Aside from rating the experience great, ok, or not so good, we allow people to leave open ended comments. 59% of people have ended up leaving comments so far. I decided to take a look at what people are saying:
The average comment is 12 words. The most common words people used in their responses were: quick, thanks, answer, fast, friendly, problem, question, reply, time, great, clear, helpful, issue, support, service, prompt, good, solution, feature, solved, and timely.
I also took a special look at the written comments of people who weren’t happy with their support interaction. More of these people wrote comments (63%) and their comments were twice as long as average. Their comments connect well with what we suspected – people appreciate getting clear answers right away, and when we aren’t able to make someone happy, it’s often because of a feature request that we aren’t able to commit to immediately.
We’re happy to see happiness increasing over time, and have a bunch of ideas in the works to keep boosting this. I hope you keep watching with us at the 37signals Customer Support Happiness Report.
If you’re curious how I did this analysis, read on…

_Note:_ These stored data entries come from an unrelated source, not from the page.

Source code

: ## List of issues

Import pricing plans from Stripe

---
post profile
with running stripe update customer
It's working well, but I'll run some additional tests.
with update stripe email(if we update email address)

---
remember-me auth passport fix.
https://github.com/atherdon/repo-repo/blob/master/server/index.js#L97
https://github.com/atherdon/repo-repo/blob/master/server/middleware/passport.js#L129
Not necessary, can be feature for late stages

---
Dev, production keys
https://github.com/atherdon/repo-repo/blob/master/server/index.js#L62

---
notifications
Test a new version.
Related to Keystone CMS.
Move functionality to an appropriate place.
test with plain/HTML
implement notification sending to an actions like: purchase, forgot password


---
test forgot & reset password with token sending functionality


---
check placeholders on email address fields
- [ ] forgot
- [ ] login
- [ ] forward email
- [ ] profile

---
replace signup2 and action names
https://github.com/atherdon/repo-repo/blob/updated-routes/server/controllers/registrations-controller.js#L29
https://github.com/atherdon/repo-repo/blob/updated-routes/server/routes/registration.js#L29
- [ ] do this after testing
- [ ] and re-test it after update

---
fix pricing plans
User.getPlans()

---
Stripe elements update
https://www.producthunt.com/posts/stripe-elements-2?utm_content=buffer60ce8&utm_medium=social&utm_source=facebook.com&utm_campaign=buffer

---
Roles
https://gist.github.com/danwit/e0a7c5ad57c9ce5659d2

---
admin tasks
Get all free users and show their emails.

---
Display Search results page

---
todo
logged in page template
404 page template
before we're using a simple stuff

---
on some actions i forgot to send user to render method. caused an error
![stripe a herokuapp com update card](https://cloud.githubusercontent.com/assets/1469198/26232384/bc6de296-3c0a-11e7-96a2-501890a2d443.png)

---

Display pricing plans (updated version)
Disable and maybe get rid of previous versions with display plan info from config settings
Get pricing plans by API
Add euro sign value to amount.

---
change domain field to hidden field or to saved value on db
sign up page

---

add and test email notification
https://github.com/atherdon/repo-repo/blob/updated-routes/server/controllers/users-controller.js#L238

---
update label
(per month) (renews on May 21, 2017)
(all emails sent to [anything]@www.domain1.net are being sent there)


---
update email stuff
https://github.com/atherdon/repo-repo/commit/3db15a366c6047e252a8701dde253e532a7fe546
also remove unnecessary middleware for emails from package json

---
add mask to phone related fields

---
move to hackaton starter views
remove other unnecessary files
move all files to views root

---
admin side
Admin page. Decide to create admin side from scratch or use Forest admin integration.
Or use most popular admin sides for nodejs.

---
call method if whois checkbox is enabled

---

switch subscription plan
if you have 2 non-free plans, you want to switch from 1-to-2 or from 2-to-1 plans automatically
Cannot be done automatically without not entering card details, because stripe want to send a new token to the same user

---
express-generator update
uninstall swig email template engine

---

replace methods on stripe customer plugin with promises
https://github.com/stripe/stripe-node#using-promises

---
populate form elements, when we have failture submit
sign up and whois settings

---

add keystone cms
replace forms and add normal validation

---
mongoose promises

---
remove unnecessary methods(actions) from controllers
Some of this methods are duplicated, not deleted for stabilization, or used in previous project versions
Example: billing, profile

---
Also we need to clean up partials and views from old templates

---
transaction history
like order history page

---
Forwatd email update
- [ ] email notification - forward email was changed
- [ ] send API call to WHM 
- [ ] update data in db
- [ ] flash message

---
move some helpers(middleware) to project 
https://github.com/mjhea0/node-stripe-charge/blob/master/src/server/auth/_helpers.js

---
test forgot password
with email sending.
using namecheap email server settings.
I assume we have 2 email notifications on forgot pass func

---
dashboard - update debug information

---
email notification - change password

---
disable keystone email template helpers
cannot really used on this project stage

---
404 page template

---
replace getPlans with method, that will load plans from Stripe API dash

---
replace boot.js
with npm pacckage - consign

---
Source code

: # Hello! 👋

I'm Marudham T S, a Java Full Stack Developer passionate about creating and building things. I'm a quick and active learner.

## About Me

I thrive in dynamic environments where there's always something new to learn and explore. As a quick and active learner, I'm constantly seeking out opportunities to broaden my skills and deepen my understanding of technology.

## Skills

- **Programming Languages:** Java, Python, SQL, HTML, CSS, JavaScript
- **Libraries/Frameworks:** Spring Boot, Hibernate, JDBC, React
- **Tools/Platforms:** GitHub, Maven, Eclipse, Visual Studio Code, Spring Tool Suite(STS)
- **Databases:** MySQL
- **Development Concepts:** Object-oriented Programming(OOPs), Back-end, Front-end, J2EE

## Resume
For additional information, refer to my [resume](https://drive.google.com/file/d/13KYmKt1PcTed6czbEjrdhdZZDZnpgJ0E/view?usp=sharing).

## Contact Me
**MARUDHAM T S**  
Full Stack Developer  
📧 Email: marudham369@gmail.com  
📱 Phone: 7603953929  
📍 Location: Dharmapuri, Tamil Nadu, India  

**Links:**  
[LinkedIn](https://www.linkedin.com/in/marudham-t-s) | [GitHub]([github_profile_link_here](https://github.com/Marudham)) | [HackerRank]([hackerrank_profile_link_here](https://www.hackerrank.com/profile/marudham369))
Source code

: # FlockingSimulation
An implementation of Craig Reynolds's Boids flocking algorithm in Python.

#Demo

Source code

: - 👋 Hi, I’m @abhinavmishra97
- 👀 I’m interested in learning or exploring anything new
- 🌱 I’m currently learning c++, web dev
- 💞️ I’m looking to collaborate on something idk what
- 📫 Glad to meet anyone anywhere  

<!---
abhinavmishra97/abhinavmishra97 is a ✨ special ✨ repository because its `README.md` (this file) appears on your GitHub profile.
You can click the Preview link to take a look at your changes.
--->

Behind the scenes: How I did this analysis
I started out pulling data from Smiley’s database, pulling the data into R using a MySQL query and a helper function that wraps a connection to our database servers:
smileys <- .productionq("smiley", "SELECT * FROM comments WHERE ticket_type=\"assistly\";")
This gave me 5,714 responses to examine further. I cleaned up the data a little bit – converted strings to dates and created an “is_unhappy” variable.
To get the portion of responses that are happy in 2010, I used the following, which sums up the number that were unhappy as a fraction of the total that responded in 2010 (there are a dozen ways you can do this in R, but this is the way that feels most natural to me).
happy2010 <- 1 - sum(smileys$is_unhappy[smileys$created_at$year == 2010]) / length(smileys$is_unhappy[smileys$created_at$year == 2010])
I also ran some lexical analysis on the comments we received using a couple of functions I wrote to do this. clean()
strips out punctuation, special characters, etc. from the input and tokenizes it. counter()
counts the frequency of strings of whatever length you specify. I counted the most common single words, two word phrases, and three word phrases.
comments <- clean(smileys$body) singles <- counter(comments, 1) doubles < counter(comments, 2) triples <- counter(comments,3)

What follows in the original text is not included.